* _What needs to be done_: Retype, word for word, every line of the records below starting at the one that contains "withdrawn 0.00248607 ezETH" and ending at the one that contains "withdrawn 2.00000 mstETH"; include both of those lines and nothing more.

◆ ◆ ◆

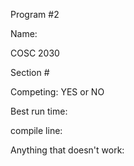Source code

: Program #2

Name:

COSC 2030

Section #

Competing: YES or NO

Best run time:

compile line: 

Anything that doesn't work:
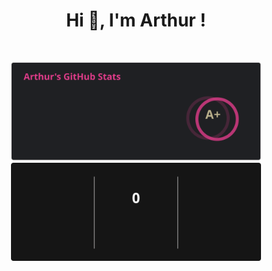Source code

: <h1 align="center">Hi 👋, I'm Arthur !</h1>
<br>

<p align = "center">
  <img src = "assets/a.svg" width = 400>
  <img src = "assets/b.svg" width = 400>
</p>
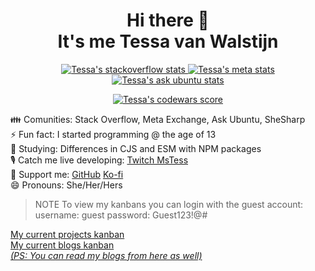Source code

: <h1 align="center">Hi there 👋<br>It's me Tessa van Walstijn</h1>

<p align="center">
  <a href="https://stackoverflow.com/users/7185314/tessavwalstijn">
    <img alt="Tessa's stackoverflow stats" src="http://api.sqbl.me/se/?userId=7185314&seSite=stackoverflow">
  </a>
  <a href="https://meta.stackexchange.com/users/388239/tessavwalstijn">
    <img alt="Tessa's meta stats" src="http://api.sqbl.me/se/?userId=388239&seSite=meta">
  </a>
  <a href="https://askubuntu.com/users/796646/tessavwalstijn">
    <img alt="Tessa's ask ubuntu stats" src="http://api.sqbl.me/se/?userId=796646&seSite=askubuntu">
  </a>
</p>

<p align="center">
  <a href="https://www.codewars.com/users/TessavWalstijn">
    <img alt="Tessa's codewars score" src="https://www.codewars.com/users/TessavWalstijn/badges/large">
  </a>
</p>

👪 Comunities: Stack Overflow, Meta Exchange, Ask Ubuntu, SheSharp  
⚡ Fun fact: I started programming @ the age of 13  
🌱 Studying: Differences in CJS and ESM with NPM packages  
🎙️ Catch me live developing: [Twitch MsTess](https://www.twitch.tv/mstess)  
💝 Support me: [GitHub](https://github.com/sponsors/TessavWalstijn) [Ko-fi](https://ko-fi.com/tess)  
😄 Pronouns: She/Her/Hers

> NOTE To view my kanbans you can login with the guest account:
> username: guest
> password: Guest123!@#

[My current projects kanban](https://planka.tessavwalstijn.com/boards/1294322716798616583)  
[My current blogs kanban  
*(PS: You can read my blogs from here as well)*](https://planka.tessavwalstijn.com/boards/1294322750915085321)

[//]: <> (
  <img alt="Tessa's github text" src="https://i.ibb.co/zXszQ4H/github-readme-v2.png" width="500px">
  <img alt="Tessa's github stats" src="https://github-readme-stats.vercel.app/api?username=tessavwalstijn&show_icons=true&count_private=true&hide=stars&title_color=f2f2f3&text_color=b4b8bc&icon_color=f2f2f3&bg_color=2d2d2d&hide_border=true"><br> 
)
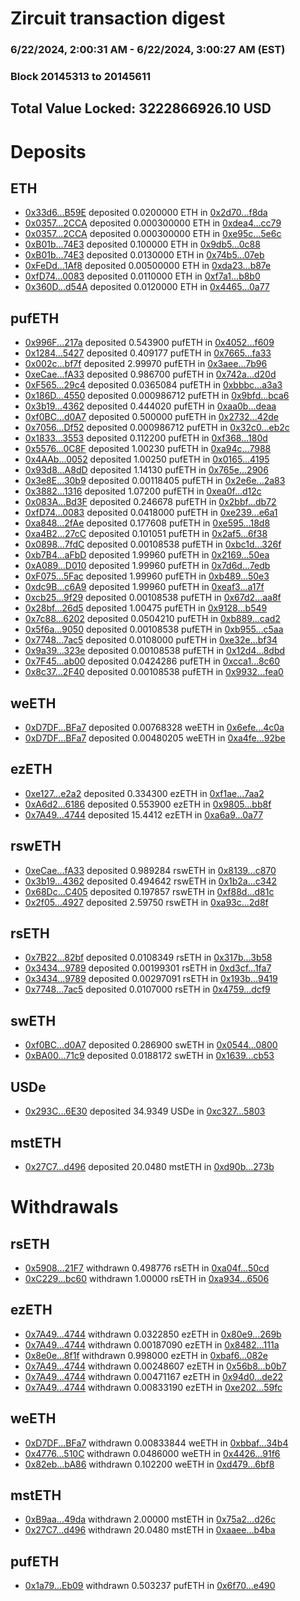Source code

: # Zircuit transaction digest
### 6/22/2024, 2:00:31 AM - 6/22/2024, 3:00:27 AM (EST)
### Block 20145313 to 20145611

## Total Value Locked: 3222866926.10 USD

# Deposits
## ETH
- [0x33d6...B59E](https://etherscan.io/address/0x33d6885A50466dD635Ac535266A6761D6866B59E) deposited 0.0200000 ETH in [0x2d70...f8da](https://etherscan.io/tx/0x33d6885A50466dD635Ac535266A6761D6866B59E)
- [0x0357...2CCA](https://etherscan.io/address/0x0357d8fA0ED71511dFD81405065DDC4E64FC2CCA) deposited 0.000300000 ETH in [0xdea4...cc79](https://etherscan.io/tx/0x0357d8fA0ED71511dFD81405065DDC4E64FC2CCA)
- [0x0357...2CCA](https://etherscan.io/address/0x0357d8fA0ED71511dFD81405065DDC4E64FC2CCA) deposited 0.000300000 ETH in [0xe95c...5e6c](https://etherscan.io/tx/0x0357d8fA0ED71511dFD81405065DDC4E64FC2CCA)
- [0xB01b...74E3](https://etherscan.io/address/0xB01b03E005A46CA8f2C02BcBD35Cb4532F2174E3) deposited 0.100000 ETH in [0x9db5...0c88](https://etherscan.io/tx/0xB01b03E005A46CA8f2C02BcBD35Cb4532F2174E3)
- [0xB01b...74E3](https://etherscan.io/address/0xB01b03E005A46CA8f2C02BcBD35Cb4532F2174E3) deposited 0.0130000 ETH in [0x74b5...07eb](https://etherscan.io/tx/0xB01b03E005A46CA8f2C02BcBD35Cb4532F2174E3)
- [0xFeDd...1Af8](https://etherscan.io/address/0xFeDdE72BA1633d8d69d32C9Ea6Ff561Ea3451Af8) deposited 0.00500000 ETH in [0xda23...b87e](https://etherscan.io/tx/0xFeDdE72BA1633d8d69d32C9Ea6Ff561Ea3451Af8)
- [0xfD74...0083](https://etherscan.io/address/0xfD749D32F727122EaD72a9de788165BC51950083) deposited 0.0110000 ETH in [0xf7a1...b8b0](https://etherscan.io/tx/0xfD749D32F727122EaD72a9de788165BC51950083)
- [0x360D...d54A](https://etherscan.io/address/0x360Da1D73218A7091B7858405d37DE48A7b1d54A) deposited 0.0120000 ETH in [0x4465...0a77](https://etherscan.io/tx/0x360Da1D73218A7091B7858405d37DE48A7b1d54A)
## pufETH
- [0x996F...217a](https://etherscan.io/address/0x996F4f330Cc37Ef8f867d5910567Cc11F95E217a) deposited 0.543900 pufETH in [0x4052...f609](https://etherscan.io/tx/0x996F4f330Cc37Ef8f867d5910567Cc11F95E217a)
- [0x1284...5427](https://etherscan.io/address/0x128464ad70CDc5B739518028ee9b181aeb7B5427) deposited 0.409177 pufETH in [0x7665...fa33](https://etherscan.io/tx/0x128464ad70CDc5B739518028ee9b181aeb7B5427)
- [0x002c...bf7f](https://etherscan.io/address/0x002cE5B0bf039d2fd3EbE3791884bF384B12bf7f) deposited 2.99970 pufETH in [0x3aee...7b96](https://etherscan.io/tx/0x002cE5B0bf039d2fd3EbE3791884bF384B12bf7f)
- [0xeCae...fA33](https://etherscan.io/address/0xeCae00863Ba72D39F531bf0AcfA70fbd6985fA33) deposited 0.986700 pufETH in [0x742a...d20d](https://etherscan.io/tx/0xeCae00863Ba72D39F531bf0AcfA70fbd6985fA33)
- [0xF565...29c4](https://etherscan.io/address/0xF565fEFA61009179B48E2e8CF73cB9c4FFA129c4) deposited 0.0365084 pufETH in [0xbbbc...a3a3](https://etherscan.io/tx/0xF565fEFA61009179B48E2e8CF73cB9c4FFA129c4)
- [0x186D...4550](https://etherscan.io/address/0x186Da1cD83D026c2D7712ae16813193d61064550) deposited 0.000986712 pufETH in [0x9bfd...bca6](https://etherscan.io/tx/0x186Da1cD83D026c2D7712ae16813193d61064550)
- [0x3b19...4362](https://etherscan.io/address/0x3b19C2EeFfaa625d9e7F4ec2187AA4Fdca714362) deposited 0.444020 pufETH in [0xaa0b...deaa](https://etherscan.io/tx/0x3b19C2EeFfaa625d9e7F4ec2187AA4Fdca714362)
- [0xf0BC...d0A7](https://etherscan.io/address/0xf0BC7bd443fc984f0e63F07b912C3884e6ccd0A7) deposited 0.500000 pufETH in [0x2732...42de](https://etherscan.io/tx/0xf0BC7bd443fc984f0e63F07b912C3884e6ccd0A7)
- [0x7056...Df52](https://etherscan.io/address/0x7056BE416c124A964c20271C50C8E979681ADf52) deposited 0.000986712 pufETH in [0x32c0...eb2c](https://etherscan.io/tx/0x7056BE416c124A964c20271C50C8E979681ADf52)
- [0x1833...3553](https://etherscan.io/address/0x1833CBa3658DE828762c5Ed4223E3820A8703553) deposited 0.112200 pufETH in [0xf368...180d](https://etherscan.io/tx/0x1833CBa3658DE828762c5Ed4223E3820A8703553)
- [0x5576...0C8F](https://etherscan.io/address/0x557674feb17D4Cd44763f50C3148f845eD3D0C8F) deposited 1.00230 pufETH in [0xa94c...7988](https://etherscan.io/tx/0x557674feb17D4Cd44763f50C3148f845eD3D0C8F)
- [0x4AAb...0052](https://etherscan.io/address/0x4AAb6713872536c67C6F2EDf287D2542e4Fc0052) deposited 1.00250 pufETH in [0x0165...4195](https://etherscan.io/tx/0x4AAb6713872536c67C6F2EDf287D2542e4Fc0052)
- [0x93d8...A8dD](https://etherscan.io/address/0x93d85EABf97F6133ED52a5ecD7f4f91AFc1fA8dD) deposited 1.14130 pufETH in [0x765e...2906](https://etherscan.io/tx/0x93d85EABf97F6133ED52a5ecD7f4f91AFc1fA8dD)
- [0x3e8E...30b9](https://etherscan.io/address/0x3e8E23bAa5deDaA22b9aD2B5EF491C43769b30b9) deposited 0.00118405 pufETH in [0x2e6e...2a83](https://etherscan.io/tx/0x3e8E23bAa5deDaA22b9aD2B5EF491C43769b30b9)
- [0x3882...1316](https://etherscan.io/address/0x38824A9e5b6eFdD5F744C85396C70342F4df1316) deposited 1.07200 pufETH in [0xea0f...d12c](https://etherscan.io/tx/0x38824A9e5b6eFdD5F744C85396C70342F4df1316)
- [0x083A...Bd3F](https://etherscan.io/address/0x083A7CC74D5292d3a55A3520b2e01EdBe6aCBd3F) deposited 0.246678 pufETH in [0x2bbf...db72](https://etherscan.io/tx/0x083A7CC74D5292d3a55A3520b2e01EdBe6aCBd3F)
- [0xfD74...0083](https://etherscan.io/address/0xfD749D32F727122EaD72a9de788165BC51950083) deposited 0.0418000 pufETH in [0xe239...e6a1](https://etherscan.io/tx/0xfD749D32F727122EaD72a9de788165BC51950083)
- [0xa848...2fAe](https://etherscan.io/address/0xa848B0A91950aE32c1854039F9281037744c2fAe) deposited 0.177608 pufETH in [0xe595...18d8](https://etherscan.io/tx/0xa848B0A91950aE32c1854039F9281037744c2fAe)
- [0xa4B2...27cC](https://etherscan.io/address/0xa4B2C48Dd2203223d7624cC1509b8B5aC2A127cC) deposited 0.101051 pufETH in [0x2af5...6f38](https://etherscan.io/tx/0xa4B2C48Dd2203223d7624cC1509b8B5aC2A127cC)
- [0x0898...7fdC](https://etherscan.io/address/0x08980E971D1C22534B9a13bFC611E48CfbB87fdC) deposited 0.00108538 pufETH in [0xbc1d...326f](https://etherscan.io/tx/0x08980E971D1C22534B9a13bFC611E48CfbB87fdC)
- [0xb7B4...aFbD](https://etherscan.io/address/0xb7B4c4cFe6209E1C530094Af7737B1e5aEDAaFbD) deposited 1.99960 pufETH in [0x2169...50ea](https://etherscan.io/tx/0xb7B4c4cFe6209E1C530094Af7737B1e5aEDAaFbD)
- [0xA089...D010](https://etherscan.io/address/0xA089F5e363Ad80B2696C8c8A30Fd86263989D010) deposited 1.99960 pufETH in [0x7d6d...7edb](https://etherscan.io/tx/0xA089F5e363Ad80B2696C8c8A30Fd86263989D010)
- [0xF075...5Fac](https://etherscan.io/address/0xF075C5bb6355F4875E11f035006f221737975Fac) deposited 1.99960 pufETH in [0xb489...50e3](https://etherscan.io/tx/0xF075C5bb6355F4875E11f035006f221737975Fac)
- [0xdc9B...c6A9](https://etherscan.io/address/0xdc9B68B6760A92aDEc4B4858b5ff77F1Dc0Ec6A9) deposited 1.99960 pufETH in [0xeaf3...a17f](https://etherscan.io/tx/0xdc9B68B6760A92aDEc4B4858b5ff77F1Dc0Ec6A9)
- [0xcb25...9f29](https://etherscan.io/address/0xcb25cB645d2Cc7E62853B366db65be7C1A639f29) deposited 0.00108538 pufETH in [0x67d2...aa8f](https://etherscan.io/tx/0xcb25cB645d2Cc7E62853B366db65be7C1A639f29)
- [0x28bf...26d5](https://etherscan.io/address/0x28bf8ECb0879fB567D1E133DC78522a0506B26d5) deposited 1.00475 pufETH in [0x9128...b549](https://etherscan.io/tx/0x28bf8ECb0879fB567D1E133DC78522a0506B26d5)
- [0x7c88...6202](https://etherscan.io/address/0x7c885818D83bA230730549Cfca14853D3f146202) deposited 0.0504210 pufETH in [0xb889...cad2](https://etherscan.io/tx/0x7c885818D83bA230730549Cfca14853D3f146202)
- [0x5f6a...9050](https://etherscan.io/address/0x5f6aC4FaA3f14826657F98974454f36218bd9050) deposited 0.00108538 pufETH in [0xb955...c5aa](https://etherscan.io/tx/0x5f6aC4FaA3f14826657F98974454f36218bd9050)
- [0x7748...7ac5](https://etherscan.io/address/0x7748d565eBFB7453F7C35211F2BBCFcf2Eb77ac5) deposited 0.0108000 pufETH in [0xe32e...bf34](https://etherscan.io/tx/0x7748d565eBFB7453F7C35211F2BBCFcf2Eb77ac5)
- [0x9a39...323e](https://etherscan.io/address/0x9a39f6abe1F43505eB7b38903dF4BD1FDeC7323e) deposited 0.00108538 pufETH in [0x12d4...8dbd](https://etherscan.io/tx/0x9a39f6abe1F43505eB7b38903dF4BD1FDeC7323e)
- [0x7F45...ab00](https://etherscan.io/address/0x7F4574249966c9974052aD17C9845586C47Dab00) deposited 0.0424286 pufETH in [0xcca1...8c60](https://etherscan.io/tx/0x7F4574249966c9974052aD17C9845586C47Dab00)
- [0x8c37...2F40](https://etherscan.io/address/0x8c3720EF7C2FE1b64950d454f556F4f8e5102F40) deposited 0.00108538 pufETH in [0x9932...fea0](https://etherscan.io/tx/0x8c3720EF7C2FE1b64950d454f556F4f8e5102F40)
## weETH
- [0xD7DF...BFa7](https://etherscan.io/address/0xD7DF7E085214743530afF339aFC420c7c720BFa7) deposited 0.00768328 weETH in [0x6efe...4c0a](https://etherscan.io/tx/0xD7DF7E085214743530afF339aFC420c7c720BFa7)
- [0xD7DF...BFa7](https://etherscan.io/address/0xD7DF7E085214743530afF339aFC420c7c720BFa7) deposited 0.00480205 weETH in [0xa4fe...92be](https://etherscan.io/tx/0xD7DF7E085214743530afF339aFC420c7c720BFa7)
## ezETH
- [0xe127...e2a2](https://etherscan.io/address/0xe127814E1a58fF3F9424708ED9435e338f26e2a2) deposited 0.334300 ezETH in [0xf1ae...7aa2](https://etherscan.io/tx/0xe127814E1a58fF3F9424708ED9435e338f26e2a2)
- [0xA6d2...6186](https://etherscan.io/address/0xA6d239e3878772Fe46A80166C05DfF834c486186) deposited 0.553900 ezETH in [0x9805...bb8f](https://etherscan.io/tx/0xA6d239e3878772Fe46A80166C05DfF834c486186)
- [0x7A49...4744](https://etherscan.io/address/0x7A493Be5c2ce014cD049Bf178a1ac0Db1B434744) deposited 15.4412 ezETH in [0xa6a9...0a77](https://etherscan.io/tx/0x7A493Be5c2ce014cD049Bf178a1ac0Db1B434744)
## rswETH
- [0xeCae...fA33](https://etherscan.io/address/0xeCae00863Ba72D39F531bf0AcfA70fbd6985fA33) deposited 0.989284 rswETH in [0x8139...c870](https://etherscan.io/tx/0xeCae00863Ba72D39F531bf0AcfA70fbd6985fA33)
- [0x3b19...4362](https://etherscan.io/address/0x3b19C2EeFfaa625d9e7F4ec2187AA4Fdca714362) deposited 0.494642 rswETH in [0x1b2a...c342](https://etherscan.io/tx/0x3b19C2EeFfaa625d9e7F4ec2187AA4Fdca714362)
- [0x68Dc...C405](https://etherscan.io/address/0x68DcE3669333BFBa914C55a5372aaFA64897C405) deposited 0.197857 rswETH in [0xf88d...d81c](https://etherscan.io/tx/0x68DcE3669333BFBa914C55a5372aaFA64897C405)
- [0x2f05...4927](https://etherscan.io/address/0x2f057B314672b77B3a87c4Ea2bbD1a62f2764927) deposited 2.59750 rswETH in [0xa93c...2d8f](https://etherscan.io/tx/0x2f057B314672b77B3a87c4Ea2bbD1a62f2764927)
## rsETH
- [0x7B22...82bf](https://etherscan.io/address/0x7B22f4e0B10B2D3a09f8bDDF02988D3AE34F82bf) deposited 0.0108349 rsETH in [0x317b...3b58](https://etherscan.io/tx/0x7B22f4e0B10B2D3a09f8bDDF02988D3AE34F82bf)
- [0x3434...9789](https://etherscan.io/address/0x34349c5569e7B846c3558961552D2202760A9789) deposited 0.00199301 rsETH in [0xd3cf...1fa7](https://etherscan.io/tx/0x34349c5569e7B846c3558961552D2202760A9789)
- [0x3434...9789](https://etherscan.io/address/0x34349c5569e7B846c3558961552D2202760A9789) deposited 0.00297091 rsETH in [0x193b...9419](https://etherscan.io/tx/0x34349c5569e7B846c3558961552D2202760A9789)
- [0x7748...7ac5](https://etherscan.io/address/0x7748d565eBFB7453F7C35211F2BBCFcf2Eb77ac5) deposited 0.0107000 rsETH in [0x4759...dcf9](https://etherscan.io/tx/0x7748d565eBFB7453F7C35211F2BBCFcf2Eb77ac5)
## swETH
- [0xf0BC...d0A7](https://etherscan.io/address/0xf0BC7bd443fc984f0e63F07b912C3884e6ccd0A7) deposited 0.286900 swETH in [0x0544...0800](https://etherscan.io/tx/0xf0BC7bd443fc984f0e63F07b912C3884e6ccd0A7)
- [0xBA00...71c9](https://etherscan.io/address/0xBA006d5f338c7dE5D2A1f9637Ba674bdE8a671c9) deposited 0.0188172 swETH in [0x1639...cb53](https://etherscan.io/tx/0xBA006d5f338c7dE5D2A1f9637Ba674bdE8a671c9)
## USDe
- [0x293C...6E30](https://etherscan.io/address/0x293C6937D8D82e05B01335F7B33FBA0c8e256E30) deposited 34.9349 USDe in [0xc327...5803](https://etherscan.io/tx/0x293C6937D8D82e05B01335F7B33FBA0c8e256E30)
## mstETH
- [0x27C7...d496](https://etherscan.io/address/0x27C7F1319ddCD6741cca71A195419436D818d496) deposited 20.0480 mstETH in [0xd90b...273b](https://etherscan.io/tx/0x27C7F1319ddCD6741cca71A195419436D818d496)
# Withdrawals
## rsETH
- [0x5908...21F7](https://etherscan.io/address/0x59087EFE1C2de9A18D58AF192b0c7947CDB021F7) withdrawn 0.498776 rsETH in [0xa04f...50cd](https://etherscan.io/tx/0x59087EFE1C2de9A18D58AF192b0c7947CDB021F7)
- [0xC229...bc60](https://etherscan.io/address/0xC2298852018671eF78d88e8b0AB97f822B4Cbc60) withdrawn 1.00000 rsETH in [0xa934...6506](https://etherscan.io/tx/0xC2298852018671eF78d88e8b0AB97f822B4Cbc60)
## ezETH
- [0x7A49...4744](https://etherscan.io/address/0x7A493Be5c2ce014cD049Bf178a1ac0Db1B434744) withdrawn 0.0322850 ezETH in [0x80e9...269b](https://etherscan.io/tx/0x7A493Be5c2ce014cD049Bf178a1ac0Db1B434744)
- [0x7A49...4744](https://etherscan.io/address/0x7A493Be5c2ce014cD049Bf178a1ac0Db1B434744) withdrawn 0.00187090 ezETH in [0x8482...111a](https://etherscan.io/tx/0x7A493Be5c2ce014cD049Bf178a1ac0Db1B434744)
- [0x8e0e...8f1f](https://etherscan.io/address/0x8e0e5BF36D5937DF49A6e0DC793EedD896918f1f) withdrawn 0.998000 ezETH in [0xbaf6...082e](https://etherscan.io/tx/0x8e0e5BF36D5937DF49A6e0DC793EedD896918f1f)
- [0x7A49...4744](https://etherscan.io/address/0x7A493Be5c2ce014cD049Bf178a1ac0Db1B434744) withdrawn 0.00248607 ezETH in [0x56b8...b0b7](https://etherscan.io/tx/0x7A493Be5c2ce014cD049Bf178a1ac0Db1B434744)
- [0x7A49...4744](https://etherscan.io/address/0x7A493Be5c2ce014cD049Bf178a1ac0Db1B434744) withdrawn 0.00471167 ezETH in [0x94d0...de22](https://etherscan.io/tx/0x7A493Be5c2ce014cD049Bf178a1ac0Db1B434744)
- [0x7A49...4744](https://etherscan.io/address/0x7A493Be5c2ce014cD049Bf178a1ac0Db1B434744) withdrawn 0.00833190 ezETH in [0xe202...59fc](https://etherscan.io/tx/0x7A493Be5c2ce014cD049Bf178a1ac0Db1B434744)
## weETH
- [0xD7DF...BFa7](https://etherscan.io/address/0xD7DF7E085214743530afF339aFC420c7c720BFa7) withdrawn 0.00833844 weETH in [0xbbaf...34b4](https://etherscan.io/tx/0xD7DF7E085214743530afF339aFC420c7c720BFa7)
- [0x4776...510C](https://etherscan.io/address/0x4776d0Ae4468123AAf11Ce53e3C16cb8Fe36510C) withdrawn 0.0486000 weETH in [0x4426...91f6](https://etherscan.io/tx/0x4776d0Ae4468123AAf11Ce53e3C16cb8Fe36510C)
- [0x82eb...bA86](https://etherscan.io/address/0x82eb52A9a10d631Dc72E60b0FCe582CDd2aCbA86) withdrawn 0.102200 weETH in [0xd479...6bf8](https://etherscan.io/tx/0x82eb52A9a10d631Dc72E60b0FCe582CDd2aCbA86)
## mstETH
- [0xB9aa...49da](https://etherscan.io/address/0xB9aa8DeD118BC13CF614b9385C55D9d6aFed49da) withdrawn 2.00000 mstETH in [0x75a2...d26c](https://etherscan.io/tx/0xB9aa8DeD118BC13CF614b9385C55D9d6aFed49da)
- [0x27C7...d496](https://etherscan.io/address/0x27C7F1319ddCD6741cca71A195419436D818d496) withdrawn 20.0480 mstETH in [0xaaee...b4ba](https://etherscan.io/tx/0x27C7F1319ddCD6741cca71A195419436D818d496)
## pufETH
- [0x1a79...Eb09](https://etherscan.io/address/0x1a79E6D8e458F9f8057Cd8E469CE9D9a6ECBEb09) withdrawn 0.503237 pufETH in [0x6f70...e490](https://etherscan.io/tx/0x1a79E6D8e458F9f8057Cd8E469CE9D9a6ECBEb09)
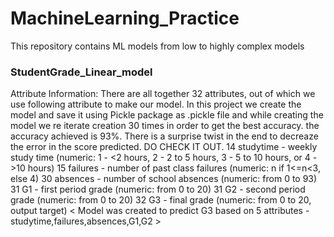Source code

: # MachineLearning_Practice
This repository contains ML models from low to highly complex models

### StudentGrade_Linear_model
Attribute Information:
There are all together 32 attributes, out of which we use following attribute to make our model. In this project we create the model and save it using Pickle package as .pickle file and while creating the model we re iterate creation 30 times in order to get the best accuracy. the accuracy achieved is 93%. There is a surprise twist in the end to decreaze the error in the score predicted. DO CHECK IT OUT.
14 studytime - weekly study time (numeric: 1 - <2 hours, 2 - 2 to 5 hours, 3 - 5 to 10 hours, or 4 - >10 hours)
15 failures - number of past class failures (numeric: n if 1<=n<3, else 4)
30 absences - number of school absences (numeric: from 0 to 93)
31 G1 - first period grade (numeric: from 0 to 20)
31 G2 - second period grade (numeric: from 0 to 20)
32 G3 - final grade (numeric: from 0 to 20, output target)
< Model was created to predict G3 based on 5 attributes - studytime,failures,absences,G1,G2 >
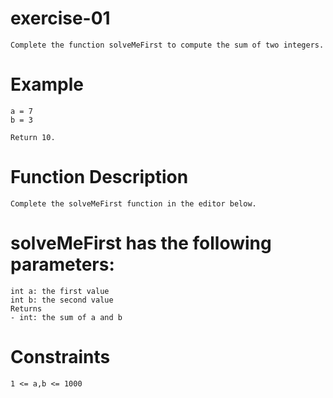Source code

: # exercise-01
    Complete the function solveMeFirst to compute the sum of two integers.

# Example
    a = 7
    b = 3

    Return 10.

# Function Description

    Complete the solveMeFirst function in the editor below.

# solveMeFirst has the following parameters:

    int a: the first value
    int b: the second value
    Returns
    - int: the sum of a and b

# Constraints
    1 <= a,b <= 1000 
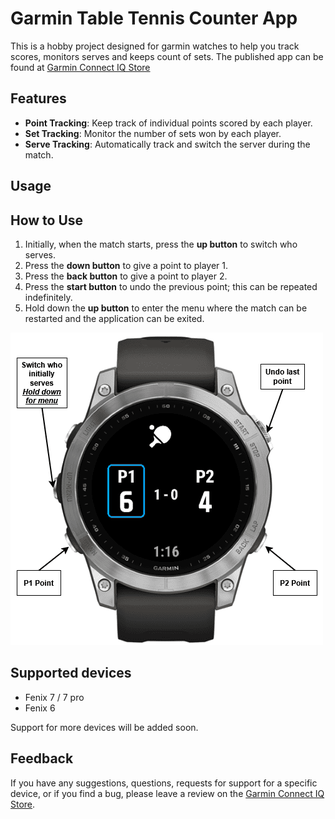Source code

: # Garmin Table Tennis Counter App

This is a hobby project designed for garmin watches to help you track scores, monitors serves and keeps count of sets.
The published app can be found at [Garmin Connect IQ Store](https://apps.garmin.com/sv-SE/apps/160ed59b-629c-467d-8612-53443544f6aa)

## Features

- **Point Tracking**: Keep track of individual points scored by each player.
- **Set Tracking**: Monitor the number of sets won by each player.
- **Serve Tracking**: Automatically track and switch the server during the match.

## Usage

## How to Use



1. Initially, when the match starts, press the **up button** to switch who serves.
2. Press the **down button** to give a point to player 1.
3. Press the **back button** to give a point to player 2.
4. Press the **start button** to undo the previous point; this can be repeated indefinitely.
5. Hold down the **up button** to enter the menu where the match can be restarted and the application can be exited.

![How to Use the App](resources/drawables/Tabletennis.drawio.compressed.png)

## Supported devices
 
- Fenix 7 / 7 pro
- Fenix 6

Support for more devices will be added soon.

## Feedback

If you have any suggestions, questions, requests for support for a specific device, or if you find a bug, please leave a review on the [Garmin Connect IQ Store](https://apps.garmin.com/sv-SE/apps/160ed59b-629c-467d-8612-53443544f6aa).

◆ ◆ ◆

* _Solved exercise_:
- [0x7A49...4744](https://etherscan.io/address/0x7A493Be5c2ce014cD049Bf178a1ac0Db1B434744) withdrawn 0.00248607 ezETH in [0x56b8...b0b7](https://etherscan.io/tx/0x7A493Be5c2ce014cD049Bf178a1ac0Db1B434744)
- [0x7A49...4744](https://etherscan.io/address/0x7A493Be5c2ce014cD049Bf178a1ac0Db1B434744) withdrawn 0.00471167 ezETH in [0x94d0...de22](https://etherscan.io/tx/0x7A493Be5c2ce014cD049Bf178a1ac0Db1B434744)
- [0x7A49...4744](https://etherscan.io/address/0x7A493Be5c2ce014cD049Bf178a1ac0Db1B434744) withdrawn 0.00833190 ezETH in [0xe202...59fc](https://etherscan.io/tx/0x7A493Be5c2ce014cD049Bf178a1ac0Db1B434744)
## weETH
- [0xD7DF...BFa7](https://etherscan.io/address/0xD7DF7E085214743530afF339aFC420c7c720BFa7) withdrawn 0.00833844 weETH in [0xbbaf...34b4](https://etherscan.io/tx/0xD7DF7E085214743530afF339aFC420c7c720BFa7)
- [0x4776...510C](https://etherscan.io/address/0x4776d0Ae4468123AAf11Ce53e3C16cb8Fe36510C) withdrawn 0.0486000 weETH in [0x4426...91f6](https://etherscan.io/tx/0x4776d0Ae4468123AAf11Ce53e3C16cb8Fe36510C)
- [0x82eb...bA86](https://etherscan.io/address/0x82eb52A9a10d631Dc72E60b0FCe582CDd2aCbA86) withdrawn 0.102200 weETH in [0xd479...6bf8](https://etherscan.io/tx/0x82eb52A9a10d631Dc72E60b0FCe582CDd2aCbA86)
## mstETH
- [0xB9aa...49da](https://etherscan.io/address/0xB9aa8DeD118BC13CF614b9385C55D9d6aFed49da) withdrawn 2.00000 mstETH in [0x75a2...d26c](https://etherscan.io/tx/0xB9aa8DeD118BC13CF614b9385C55D9d6aFed49da)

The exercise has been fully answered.